Records: Begin

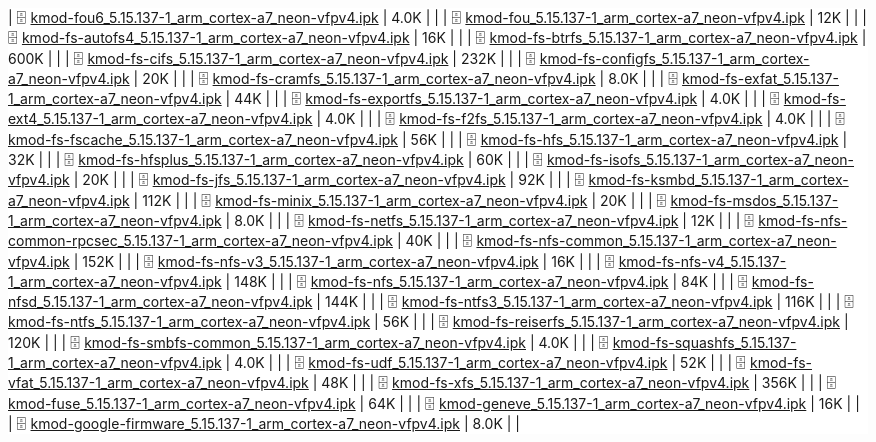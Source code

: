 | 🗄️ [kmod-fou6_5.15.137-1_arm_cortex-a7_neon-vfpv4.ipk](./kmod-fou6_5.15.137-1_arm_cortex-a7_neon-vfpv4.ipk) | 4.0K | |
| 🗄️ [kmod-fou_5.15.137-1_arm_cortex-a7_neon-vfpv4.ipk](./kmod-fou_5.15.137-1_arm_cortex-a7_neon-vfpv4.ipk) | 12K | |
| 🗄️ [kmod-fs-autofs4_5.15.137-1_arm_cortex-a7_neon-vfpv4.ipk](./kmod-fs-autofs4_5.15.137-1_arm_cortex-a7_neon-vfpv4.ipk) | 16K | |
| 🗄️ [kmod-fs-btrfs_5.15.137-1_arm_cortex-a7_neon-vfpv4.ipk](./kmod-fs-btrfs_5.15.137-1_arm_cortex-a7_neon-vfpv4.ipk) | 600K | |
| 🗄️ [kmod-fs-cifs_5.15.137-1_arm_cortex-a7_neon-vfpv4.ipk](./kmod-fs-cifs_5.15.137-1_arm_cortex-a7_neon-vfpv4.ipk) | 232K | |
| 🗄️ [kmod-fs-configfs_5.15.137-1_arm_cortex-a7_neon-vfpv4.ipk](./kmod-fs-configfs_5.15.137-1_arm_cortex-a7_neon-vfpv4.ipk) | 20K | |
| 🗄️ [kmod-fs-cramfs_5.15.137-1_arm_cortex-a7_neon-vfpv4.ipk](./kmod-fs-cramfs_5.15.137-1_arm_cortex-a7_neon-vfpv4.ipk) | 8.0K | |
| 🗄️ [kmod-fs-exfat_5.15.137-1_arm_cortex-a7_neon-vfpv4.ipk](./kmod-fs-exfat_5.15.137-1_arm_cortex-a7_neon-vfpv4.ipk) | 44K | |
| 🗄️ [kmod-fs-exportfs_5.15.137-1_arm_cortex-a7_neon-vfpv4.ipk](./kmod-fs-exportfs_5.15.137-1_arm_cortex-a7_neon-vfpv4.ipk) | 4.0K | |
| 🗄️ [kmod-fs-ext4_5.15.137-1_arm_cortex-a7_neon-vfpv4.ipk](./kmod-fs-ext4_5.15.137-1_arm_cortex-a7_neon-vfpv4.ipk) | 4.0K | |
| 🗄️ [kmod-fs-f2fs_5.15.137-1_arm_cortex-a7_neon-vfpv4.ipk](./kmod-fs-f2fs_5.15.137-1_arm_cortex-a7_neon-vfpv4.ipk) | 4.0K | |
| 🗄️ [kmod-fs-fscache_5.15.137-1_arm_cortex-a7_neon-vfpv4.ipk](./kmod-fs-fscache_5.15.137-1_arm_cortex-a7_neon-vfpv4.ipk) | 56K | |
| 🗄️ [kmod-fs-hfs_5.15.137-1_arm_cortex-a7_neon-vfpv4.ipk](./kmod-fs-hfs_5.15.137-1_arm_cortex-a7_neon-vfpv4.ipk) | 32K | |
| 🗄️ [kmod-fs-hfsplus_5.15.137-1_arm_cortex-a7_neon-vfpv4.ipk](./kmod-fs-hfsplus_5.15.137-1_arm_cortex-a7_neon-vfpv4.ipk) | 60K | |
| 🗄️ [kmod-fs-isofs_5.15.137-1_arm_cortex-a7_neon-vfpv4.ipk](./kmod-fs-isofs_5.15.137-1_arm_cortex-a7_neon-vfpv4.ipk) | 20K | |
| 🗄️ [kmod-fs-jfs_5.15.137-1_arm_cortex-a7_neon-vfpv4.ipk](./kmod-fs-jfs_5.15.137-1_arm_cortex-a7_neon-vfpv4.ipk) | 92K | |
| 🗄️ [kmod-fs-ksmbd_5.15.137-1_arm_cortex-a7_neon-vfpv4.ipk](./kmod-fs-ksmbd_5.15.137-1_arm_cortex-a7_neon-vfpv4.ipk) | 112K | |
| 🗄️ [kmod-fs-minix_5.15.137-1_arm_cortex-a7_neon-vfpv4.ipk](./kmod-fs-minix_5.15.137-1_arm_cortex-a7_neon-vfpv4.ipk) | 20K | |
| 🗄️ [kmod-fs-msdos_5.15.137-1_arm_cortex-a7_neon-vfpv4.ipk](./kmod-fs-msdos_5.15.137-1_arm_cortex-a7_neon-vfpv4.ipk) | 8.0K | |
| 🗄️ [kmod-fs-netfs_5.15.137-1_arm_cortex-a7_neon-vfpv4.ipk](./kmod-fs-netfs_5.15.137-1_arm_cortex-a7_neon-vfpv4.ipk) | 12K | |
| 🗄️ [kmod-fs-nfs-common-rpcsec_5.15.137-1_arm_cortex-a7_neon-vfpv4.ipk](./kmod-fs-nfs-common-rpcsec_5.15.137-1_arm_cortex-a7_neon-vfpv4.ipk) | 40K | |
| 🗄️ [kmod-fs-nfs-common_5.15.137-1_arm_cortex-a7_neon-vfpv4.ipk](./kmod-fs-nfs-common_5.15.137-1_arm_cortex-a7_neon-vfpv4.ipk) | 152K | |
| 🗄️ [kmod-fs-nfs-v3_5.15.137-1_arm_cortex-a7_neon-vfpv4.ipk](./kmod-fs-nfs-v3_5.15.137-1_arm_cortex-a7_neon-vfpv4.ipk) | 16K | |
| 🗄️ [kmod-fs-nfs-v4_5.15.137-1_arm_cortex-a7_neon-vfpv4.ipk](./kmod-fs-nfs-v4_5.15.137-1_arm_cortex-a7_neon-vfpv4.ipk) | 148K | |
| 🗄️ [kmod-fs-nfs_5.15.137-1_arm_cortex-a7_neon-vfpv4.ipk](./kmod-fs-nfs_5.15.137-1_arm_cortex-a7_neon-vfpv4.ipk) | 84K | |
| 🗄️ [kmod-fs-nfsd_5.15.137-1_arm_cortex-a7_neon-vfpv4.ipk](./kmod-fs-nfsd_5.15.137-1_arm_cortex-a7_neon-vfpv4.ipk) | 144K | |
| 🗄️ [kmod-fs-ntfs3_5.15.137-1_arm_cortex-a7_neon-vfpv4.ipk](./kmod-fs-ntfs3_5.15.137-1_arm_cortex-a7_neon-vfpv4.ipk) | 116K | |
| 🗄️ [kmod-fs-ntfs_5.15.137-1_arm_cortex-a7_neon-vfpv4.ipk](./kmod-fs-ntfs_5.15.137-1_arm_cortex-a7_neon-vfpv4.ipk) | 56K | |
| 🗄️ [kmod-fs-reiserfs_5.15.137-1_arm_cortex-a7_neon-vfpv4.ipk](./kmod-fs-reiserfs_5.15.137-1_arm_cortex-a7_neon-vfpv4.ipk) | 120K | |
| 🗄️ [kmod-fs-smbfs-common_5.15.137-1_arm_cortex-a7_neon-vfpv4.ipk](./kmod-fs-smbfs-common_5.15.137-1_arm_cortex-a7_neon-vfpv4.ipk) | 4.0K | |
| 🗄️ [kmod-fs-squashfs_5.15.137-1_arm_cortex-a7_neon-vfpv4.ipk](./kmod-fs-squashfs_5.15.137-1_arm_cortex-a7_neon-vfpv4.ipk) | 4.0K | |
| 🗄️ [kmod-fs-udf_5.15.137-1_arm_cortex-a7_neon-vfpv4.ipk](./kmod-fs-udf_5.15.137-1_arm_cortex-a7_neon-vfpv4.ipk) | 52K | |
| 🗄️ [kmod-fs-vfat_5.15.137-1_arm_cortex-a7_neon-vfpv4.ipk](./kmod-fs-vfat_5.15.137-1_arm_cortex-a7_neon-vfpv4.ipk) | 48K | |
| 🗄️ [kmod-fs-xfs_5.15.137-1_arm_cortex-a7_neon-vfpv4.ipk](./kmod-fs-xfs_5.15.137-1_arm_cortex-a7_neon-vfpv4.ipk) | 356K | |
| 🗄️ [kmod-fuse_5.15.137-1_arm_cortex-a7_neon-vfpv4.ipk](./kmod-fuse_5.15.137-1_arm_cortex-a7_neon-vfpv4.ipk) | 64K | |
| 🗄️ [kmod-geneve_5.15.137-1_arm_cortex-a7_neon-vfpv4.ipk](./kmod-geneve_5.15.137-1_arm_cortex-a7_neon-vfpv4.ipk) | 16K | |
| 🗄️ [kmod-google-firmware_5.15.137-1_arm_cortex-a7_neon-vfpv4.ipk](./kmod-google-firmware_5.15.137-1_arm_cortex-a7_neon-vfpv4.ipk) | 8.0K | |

Records: End
Records: Begin

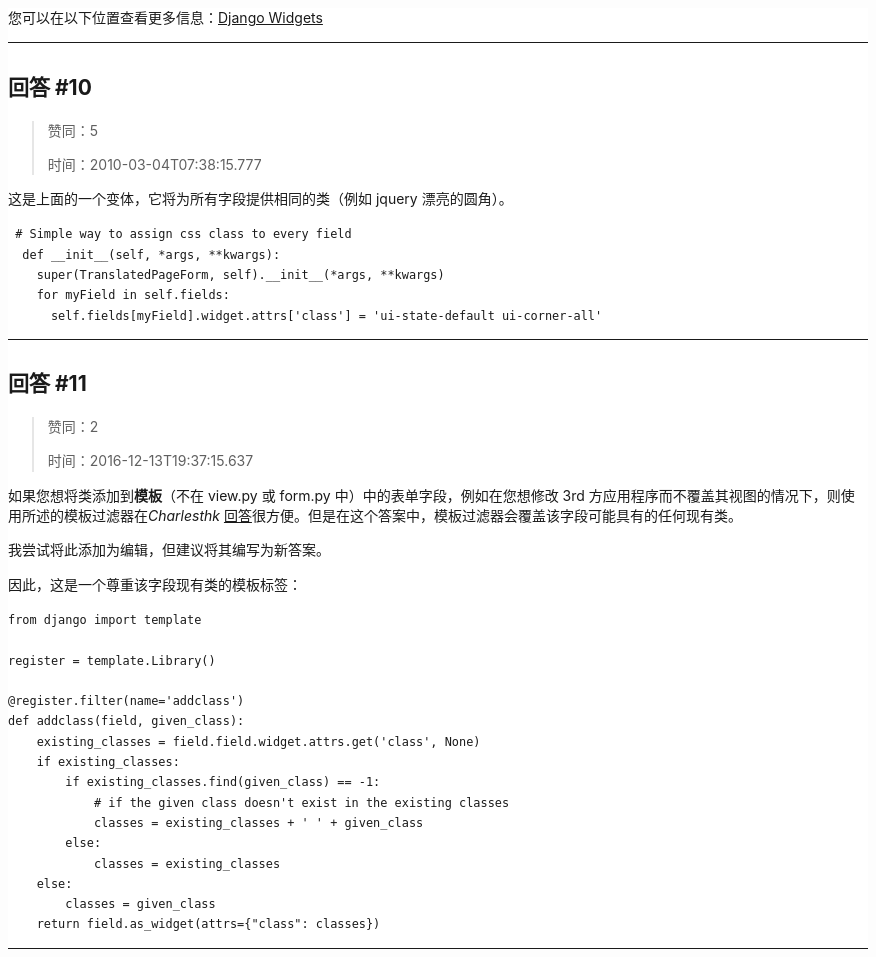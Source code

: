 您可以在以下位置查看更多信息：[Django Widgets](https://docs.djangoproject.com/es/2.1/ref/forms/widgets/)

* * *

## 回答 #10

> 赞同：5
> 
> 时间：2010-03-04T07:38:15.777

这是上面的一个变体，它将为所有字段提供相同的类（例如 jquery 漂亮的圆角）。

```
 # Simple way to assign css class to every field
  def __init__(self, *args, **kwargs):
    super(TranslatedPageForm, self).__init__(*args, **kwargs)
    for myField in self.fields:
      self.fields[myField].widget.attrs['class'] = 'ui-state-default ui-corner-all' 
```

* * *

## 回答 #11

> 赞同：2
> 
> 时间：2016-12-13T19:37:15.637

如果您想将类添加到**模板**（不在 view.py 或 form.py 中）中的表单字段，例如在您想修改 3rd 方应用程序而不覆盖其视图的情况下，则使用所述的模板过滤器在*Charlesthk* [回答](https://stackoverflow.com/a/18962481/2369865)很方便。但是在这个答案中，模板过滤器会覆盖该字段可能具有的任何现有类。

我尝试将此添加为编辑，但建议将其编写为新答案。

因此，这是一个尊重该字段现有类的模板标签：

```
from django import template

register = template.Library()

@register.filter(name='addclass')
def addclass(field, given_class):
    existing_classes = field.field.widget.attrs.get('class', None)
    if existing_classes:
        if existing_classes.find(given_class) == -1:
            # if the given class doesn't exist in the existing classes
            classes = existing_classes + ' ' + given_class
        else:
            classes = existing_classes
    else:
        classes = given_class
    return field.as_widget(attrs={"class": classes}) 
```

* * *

Records: End

Requirement = Look for the word "addclass" in every line of the records. State how many lines contain it, and write only the number.

Task answer = 2